### Task:
Would you copy each line of the data below that has "SwiftUI"?
•••••
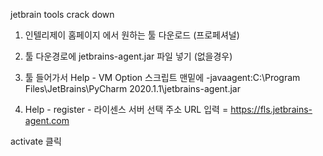 jetbrain tools crack down

1. 인텔리제이 홈페이지 에서 원하는 툴 다운로드 (프로페셔널)
2. 툴 다운경로에 jetbrains-agent.jar 파일 넣기 (없을경우)
3. 툴 들어가서 Help - VM Option 스크립트 맨밑에 
-javaagent:C:\Program Files\JetBrains\PyCharm 2020.1.1\jetbrains-agent.jar

4. Help - register - 라이센스 서버 선택
주소 URL 입력 = https://fls.jetbrains-agent.com

activate 클릭  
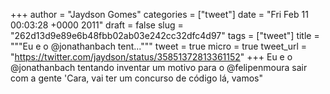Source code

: 
+++
author = "Jaydson Gomes"
categories = ["tweet"]
date = "Fri Feb 11 00:03:28 +0000 2011"
draft = false
slug = "262d13d9e89e6b48fbb02ab03e242cc32dfc4d97"
tags = ["tweet"]
title = """Eu e o @jonathanbach tent..."""
tweet = true
micro = true
tweet_url = "https://twitter.com/jaydson/status/35851372813361152"
+++
Eu e o @jonathanbach tentando inventar um  motivo para o @felipenmoura sair com  a gente 'Cara, vai ter um concurso de código lá, vamos"
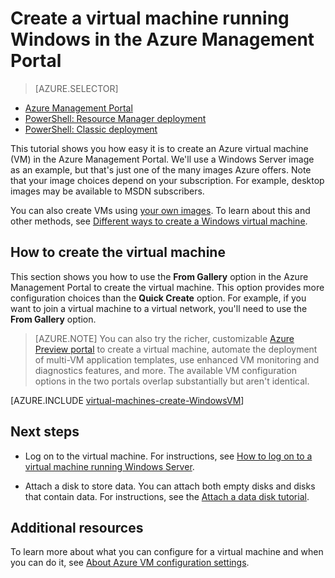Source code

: <properties
	pageTitle="Create a virtual machine running Windows in Azure"
	description="Create a Windows virtual machine in the Azure Management Portal."
	services="virtual-machines"
	documentationCenter=""
	authors="cynthn"
	manager="timlt"
	editor=""
	tags="azure-service-management"/>

<tags
	ms.service="virtual-machines"
	ms.date="08/11/2015"
	wacn.date=""/>

# Create a virtual machine running Windows in the Azure Management Portal

> [AZURE.SELECTOR]
- [Azure Management Portal](/documentation/articles/virtual-machines-windows-tutorial-classic-portal)
- [PowerShell: Resource Manager deployment](/documentation/articles/virtual-machines-deploy-rmtemplates-powershell)
- [PowerShell: Classic deployment](/documentation/articles/virtual-machines-ps-create-preconfigure-windows-vms)


This tutorial shows you how easy it is to create an Azure virtual machine (VM) in the Azure Management Portal. We'll use a Windows Server image as an example, but that's just one of the many images Azure offers. Note that your image choices depend on your subscription. For example, desktop images may be available to MSDN subscribers.

You can also create VMs using [your own images](/documentation/articles/virtual-machines-create-upload-vhd-windows-server). To learn about this and other methods, see [Different ways to create a Windows virtual machine](/documentation/articles/virtual-machines-windows-choices-create-vm).


## <a id="createvirtualmachine"> </a>How to create the virtual machine

This section shows you how to use the **From Gallery** option in the Azure Management Portal to create the virtual machine. This option provides more configuration choices than the **Quick Create** option. For example, if you want to join a virtual machine to a virtual network, you'll need to use the **From Gallery** option.

> [AZURE.NOTE] You can also try the richer, customizable [Azure Preview portal](https://manage.windowsazure.cn) to create a virtual machine, automate the deployment of multi-VM application templates, use enhanced VM monitoring and diagnostics features, and more. The available VM configuration options in the two portals overlap substantially but aren't identical.  

[AZURE.INCLUDE [virtual-machines-create-WindowsVM](../includes/virtual-machines-create-windowsvm.md)]

## Next steps

- Log on to the virtual machine. For instructions, see [How to log on to a virtual machine running Windows Server](/documentation/articles/virtual-machines-log-on-windows-server).

- Attach a disk to store data. You can attach both empty disks and disks that contain data. For instructions, see the [Attach a data disk tutorial](/documentation/articles/storage-windows-attach-disk).
## Additional resources

To learn more about what you can configure for a virtual machine and when you can do it, see [About Azure VM configuration settings](http://msdn.microsoft.com/zh-cn/library/azure/dn763935.aspx).



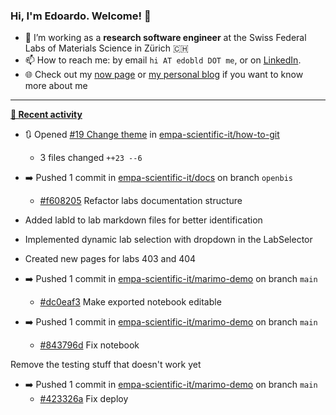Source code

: ### Hi, I'm Edoardo. Welcome! 👋 

- 🔭 I’m working as a **research software engineer** at the Swiss Federal Labs of Materials Science in Zürich 🇨🇭
- 📫 How to reach me: by email `hi AT edobld DOT me`, or on [LinkedIn](https://linkedin.com/in/edobld).
- 🌐 Check out my [now page](https://edoardob.im/now) or [my personal blog](https://blog.edoardob.im) if you want to know more about me

---

**[📰 Recent activity](https://github.com/edoardob90)**
* 🔃 Opened [#19 Change theme](https://github.com/empa-scientific-it/how-to-git/pull/19) in [empa-scientific-it/how-to-git](https://github.com/empa-scientific-it/how-to-git)
  * 3 files changed `++23 --6`
* ➡️ Pushed 1 commit in [empa-scientific-it/docs](https://github.com/empa-scientific-it/docs) on branch `openbis`
  * [#f608205](https://github.com/empa-scientific-it/docs/commit/f608205) Refactor labs documentation structure

* Added labId to lab markdown files for better identification
* Implemented dynamic lab selection with dropdown in the LabSelector
* Created new pages for labs 403 and 404
* ➡️ Pushed 1 commit in [empa-scientific-it/marimo-demo](https://github.com/empa-scientific-it/marimo-demo) on branch `main`
  * [#dc0eaf3](https://github.com/empa-scientific-it/marimo-demo/commit/dc0eaf3) Make exported notebook editable
* ➡️ Pushed 1 commit in [empa-scientific-it/marimo-demo](https://github.com/empa-scientific-it/marimo-demo) on branch `main`
  * [#843796d](https://github.com/empa-scientific-it/marimo-demo/commit/843796d) Fix notebook

Remove the testing stuff that doesn&#39;t work yet
* ➡️ Pushed 1 commit in [empa-scientific-it/marimo-demo](https://github.com/empa-scientific-it/marimo-demo) on branch `main`
  * [#423326a](https://github.com/empa-scientific-it/marimo-demo/commit/423326a) Fix deploy


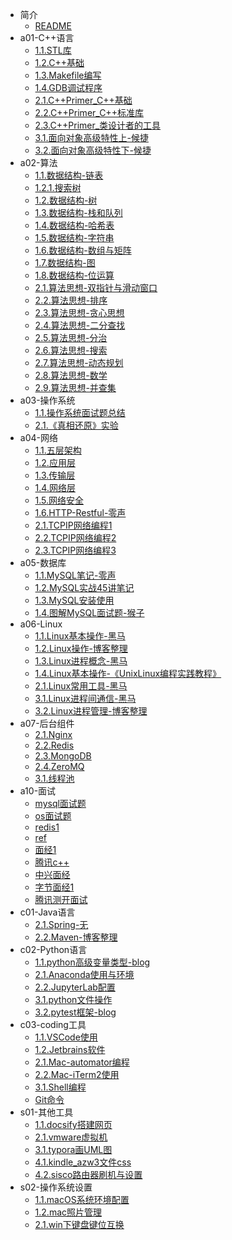 * 简介
  * [README](README.md)
* a01-C++语言
  * [1.1.STL库](a01-C++语言/1.1.STL库.md)
  * [1.2.C++基础](a01-C++语言/1.2.C++基础.md)
  * [1.3.Makefile编写](a01-C++语言/1.3.Makefile编写.md)
  * [1.4.GDB调试程序](a01-C++语言/1.4.GDB调试程序.md)
  * [2.1.C++Primer_C++基础](a01-C++语言/2.1.C++Primer_C++基础.md)
  * [2.2.C++Primer_C++标准库](a01-C++语言/2.2.C++Primer_C++标准库.md)
  * [2.3.C++Primer_类设计者的工具](a01-C++语言/2.3.C++Primer_类设计者的工具.md)
  * [3.1.面向对象高级特性上-候捷](a01-C++语言/3.1.面向对象高级特性上-候捷.md)
  * [3.2.面向对象高级特性下-候捷](a01-C++语言/3.2.面向对象高级特性下-候捷.md)
* a02-算法
  * [1.1.数据结构-链表](a02-算法/1.1.数据结构-链表.md)
  * [1.2.1.搜索树](a02-算法/1.2.1.搜索树.md)
  * [1.2.数据结构-树](a02-算法/1.2.数据结构-树.md)
  * [1.3.数据结构-栈和队列](a02-算法/1.3.数据结构-栈和队列.md)
  * [1.4.数据结构-哈希表](a02-算法/1.4.数据结构-哈希表.md)
  * [1.5.数据结构-字符串](a02-算法/1.5.数据结构-字符串.md)
  * [1.6.数据结构-数组与矩阵](a02-算法/1.6.数据结构-数组与矩阵.md)
  * [1.7.数据结构-图](a02-算法/1.7.数据结构-图.md)
  * [1.8.数据结构-位运算](a02-算法/1.8.数据结构-位运算.md)
  * [2.1.算法思想-双指针与滑动窗口](a02-算法/2.1.算法思想-双指针与滑动窗口.md)
  * [2.2.算法思想-排序](a02-算法/2.2.算法思想-排序.md)
  * [2.3.算法思想-贪心思想](a02-算法/2.3.算法思想-贪心思想.md)
  * [2.4.算法思想-二分查找](a02-算法/2.4.算法思想-二分查找.md)
  * [2.5.算法思想-分治](a02-算法/2.5.算法思想-分治.md)
  * [2.6.算法思想-搜索](a02-算法/2.6.算法思想-搜索.md)
  * [2.7.算法思想-动态规划](a02-算法/2.7.算法思想-动态规划.md)
  * [2.8.算法思想-数学](a02-算法/2.8.算法思想-数学.md)
  * [2.9.算法思想-并查集](a02-算法/2.9.算法思想-并查集.md)
* a03-操作系统
  * [1.1.操作系统面试题总结](a03-操作系统/1.1.操作系统面试题总结.md)
  * [2.1.《真相还原》实验](a03-操作系统/2.1.《真相还原》实验.md)
* a04-网络
  * [1.1.五层架构](a04-网络/1.1.五层架构.md)
  * [1.2.应用层](a04-网络/1.2.应用层.md)
  * [1.3.传输层](a04-网络/1.3.传输层.md)
  * [1.4.网络层](a04-网络/1.4.网络层.md)
  * [1.5.网络安全](a04-网络/1.5.网络安全.md)
  * [1.6.HTTP-Restful-零声](a04-网络/1.6.HTTP-Restful-零声.md)
  * [2.1.TCPIP网络编程1](a04-网络/2.1.TCPIP网络编程1.md)
  * [2.2.TCPIP网络编程2](a04-网络/2.2.TCPIP网络编程2.md)
  * [2.3.TCPIP网络编程3](a04-网络/2.3.TCPIP网络编程3.md)
* a05-数据库
  * [1.1.MySQL笔记-零声](a05-数据库/1.1.MySQL笔记-零声.md)
  * [1.2.MySQL实战45讲笔记](a05-数据库/1.2.MySQL实战45讲笔记.md)
  * [1.3.MySQL安装使用](a05-数据库/1.3.MySQL安装使用.md)
  * [1.4.图解MySQL面试题-猴子](a05-数据库/1.4.图解MySQL面试题-猴子.md)
* a06-Linux
  * [1.1.Linux基本操作-黑马](a06-Linux/1.1.Linux基本操作-黑马.md)
  * [1.2.Linux操作-博客整理](a06-Linux/1.2.Linux操作-博客整理.md)
  * [1.3.Linux进程概念-黑马](a06-Linux/1.3.Linux进程概念-黑马.md)
  * [1.4.Linux基本操作-《UnixLinux编程实践教程》](a06-Linux/1.4.Linux基本操作-《UnixLinux编程实践教程》.md)
  * [2.1.Linux常用工具-黑马](a06-Linux/2.1.Linux常用工具-黑马.md)
  * [3.1.Linux进程间通信-黑马](a06-Linux/3.1.Linux进程间通信-黑马.md)
  * [3.2.Linux进程管理-博客整理](a06-Linux/3.2.Linux进程管理-博客整理.md)
* a07-后台组件
  * [2.1.Nginx](a07-后台组件/2.1.Nginx.md)
  * [2.2.Redis](a07-后台组件/2.2.Redis.md)
  * [2.3.MongoDB](a07-后台组件/2.3.MongoDB.md)
  * [2.4.ZeroMQ](a07-后台组件/2.4.ZeroMQ.md)
  * [3.1.线程池](a07-后台组件/3.1.线程池.md)
* a10-面试
  * [mysql面试题](a10-面试/mysql面试题.md)
  * [os面试题](a10-面试/os面试题.md)
  * [redis1](a10-面试/redis1.md)
  * [ref](a10-面试/ref.md)
  * [面经1](a10-面试/面经1.md)
  * [腾讯c++](a10-面试/腾讯c++.md)
  * [中兴面经](a10-面试/中兴面经.md)
  * [字节面经1](a10-面试/字节面经1.md)
  * [腾讯测开面试](a10-面试/腾讯测开面试.md)
* c01-Java语言
  * [2.1.Spring-无](c01-Java语言/2.1.Spring-无.md)
  * [2.2.Maven-博客整理](c01-Java语言/2.2.Maven-博客整理.md)
* c02-Python语言
  * [1.1.python高级变量类型-blog](c02-Python语言/1.1.python高级变量类型-blog.md)
  * [2.1.Anaconda使用与环境](c02-Python语言/2.1.Anaconda使用与环境.md)
  * [2.2.JupyterLab配置](c02-Python语言/2.2.JupyterLab配置.md)
  * [3.1.python文件操作](c02-Python语言/3.1.python文件操作.md)
  * [3.2.pytest框架-blog](c02-Python语言/3.2.pytest框架-blog.md)
* c03-coding工具
  * [1.1.VSCode使用](c03-coding工具/1.1.VSCode使用.md)
  * [1.2.Jetbrains软件](c03-coding工具/1.2.Jetbrains软件.md)
  * [2.1.Mac-automator编程](c03-coding工具/2.1.Mac-automator编程.md)
  * [2.2.Mac-iTerm2使用](c03-coding工具/2.2.Mac-iTerm2使用.md)
  * [3.1.Shell编程](c03-coding工具/3.1.Shell编程.md)
  * [Git命令](c03-coding工具/Git命令.md)
* s01-其他工具
  * [1.1.docsify搭建网页](s01-其他工具/1.1.docsify搭建网页.md)
  * [2.1.vmware虚拟机](s01-其他工具/2.1.vmware虚拟机.md)
  * [3.1.typora画UML图](s01-其他工具/3.1.typora画UML图.md)
  * [4.1.kindle_azw3文件css](s01-其他工具/4.1.kindle_azw3文件css.md)
  * [4.2.sisco路由器刷机与设置](s01-其他工具/4.2.sisco路由器刷机与设置.md)
* s02-操作系统设置
  * [1.1.macOS系统环境配置](s02-操作系统设置/1.1.macOS系统环境配置.md)
  * [1.2.mac照片管理](s02-操作系统设置/1.2.mac照片管理.md)
  * [2.1.win下键盘键位互换](s02-操作系统设置/2.1.win下键盘键位互换.md)
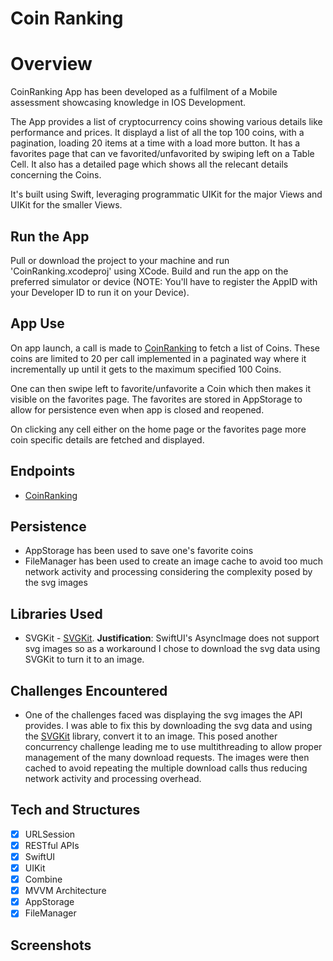 # Coin Ranking

# Overview

CoinRanking App has been developed as a fulfilment of a Mobile assessment showcasing knowledge in IOS Development.

The App provides a list of cryptocurrency coins showing various details like performance and prices. It displayd a list of all the top 100 coins, with a pagination, loading 20 items at a time with a load more button. It has a favorites page that can ve favorited/unfavorited by swiping left on a Table Cell. It also has a detailed page which shows all the relecant details concerning the Coins.

It's built using Swift, leveraging programmatic UIKit for the major Views and UIKit for the smaller Views.

## Run the App

Pull or download the project to your machine and run 'CoinRanking.xcodeproj' using XCode. Build and run the app on the preferred simulator or device (NOTE: You'll have to register the AppID with your Developer ID to run it on your Device).

## App Use

On app launch, a call is made to [CoinRanking](https://coinranking.com) to fetch a list of Coins. These coins are limited to 20 per call implemented in a paginated way where it incrementally up until it gets to the maximum specified 100 Coins. 

One can then swipe left to favorite/unfavorite a Coin which then makes it visible on the favorites page. The favorites are stored in AppStorage to allow for persistence even when app is closed and reopened.

On clicking any cell either on the home page or the favorites page more coin specific details are fetched and displayed.

## Endpoints

- [CoinRanking](https://coinranking.com)

## Persistence

- AppStorage has been used to save one's favorite coins
- FileManager has been used to create an image cache to avoid too much network activity and processing considering the complexity posed by the svg images

## Libraries Used

- SVGKit - [SVGKit](https://github.com/SVGKit/SVGKit.git). **Justification**: SwiftUI's AsyncImage does not support svg images so as a workaround I chose to download the svg data using SVGKit to turn it to an image.

## Challenges Encountered

- One of the challenges faced was displaying the svg images the API provides. I was able to fix this by downloading the svg data and using the [SVGKit](https://github.com/SVGKit/SVGKit.git) library, convert it to an image. This posed another concurrency challenge leading me to use multithreading to allow proper management of the many download requests. The images were then cached to avoid repeating the multiple download calls thus reducing network activity and processing overhead.

## Tech and Structures
- [x] URLSession
- [X] RESTful APIs
- [x] SwiftUI
- [x] UIKit
- [x] Combine
- [x] MVVM Architecture
- [x] AppStorage
- [x] FileManager

## Screenshots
•••••
### Written solution:
- SVGKit - [SVGKit](https://github.com/SVGKit/SVGKit.git). **Justification**: SwiftUI's AsyncImage does not support svg images so as a workaround I chose to download the svg data using SVGKit to turn it to an image.
- [x] SwiftUI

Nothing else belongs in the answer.